Ryley is 13, loves hanging out with his friends, and is passionate about everything to do with wrestling. Ryley describes himself as a “happy go lucky, really funny guy who loves to talk.” He’s charismatic and enjoys telling jokes. Ryley also has Autism Spectrum Disorder (ASD).
The early years
Ryley’s early years were challenging for his family. He felt different to other children, and struggled socially and in the playground. In his own words, Ryley says:
“I was a little bit quirky; I wasn’t really that social with other kids. I had less words”.
Ryley and his mum, Annette, visited specialists and he underwent screening for a number of conditions. It took more than twelve months to get his diagnosis confirmed. At age eight, Ryley was diagnosed with ASD.
Ryley’s therapy journey
After his initial diagnosis, Ryley attended therapy, receiving support from both speech and occupational therapists.
“Talking practice [speech therapy] taught me my social skills, how to start conversations,” Ryley says. “It made life much easier for Mum.”
Intense interests are a common trait in child with ASD (Autism Association of Western Australia, 2020). Through therapy, Ryley learned to embrace his intense interest in wrestling, helping him find a way for his passion to be meaningful and functional in his everyday life.
“I love wrestling and I eat, sleep, and breathe everything wrestling. I hope to one day be a wrestler at WWE wrestling.”
“I’ve been lucky enough to have so many amazing therapists help me over the past 11 years. I wouldn’t be the awesome guy I am today if it wasn’t for all the amazing people who have helped me to grow, overcome and conquer all the challenges I have faced.”

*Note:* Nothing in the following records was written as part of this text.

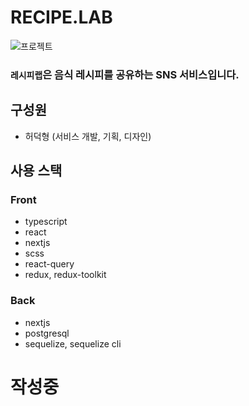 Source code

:# RECIPE.LAB

![프로젝트](https://github.com/deokyeong93/recipe.lab/assets/66895208/7314fbd1-a285-4eb9-82b6-e5fabb5f600b)

### `레시피랩`은 음식 레시피를 공유하는 SNS 서비스입니다.

## 구성원

- 허덕형 (서비스 개발, 기획, 디자인)

## 사용 스택

### Front

- typescript
- react
- nextjs
- scss
- react-query
- redux, redux-toolkit

### Back

- nextjs
- postgresql
- sequelize, sequelize cli

# 작성중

What specific challenges do kids with ASD face?
- Social communication including receptive communication and expressive communication
- Repetitive and restricted patterns of behaviour
- Executive function skills (easily distracted, not listening, trouble paying attention, always late etc.)
You can find more details on the challenges children with autism may face, by visiting the Autism Association of Western Australia.
How we can help
Kites Children’s Therapy, based in Victoria Park in Perth and Hobart in Tasmania, has a range of therapies to support children with ASD and their families.
Our Dog-Assisted Therapy program helps children with emotional regulation, social skills development, and play and language skills, all with support from a qualified Occupational Therapist.
“Dog-Assisted Therapy helps motivate children to actively engage in the therapy process. The presence of Bazza (our beautiful, gentle Therapy Dog) creates an enjoyable, non-threatening environment in which children can feel safe and supported,” explains Kate, one of Kites’ Occupational Therapists.
The Kites motto is ‘every child, any challenge’, and we support children with any challenge they face. From intensive therapy programs across a number of areas, to kids who just need a little bit of extra support.
To my younger self – Ryley’s advice
So, what advice would Ryley give to ‘his younger self’; to younger children with ASD, or their parents?
“If I could go back I’d love to tell Ryley that it all gets better,” he says.
“I guess my tip to parents would be to be patient. That your child will learn some skills to be able to cope in the playground.”
“I think telling my story will help other families facing daily challenges. If you work hard and believe you can do it you can conquer anything,” says Ryley.